The festival was the latest in a series of parties that stretches back three decades, and which has experienced phenomenal growth in recent years. The very first Vintner’s Association event was held at the Mission Santa Ines, and several hundred curious folks turned out to taste the product from 17 Valley winemakers.
The festival returned to the Mission this past Saturday, but the turnout was exponentially larger, and they all seemed to enjoy the fruits of the labors of more than 100 local winemakers.
There is another, important reason why the timing of this festival was so special - the annual county crop report, which shows wine grapes to be the region’s third-biggest crop, behind only strawberries and broccoli.

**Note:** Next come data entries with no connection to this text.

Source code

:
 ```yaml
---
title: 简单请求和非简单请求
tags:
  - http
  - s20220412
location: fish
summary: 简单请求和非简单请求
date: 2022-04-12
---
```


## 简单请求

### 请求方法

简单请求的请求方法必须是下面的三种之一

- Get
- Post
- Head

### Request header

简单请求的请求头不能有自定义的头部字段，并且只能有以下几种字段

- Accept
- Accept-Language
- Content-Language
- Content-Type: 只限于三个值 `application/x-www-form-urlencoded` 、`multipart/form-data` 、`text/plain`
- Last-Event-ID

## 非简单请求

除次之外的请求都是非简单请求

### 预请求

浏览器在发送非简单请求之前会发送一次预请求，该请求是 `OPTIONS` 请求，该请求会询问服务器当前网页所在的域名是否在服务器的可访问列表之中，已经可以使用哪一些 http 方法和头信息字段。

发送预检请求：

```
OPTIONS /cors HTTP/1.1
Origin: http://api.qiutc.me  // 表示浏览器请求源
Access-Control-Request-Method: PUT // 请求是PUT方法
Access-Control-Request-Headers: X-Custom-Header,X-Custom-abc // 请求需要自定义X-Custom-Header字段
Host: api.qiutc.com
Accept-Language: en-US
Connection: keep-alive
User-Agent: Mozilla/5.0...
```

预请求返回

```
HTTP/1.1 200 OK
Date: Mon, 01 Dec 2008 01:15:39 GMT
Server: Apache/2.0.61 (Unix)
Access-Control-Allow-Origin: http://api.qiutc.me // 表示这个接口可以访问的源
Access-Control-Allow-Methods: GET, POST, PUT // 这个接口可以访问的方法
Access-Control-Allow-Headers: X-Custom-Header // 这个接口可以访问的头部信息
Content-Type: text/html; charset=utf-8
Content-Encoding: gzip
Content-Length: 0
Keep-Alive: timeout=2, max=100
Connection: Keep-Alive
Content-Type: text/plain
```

The crop report is hugely significant, because agriculture is, once again, the county’s top industry, and for the seventh consecutive year, it’s total value topped $1 billion. In fact, at $1.3 billion value in 2012, and using the basic economic multiplier effect, the total value of the ag industry to Santa Barbara County exceeded $2.5 billion.
The strawberry crop value in 2012 was more than $441 million, broccoli was at $310.5 million. Wine grapes came in with a total crop value of $91.1 million - not huge compared to strawberries and broccoli, but still 18 percent higher than the wine grape value in 2011.
And while wine grapes’ total harvested acreage stayed last year about where it was in 2011, the yield-per-acre was higher in 2012, and market prices were up an average of about $80 per ton.
Overall, the county’s total crop value two decades ago was about $500 million, which means the gross value has more than doubled - at a time when many fear that agriculture may be fading from the American economic scene. Nothing could be further from the truth.
This growth in agriculture - and especially in local vineyards - is crucial to the county and region’s economic health, but also could be an important factor as we head into an uncertain future. The ability to grow a wide variety of food crops could take on increasing importance, if the costs of transporting foods long distances increases, as they almost certainly will.
Reasons aplenty to toast local agriculture with a glass of your favorite, local wine.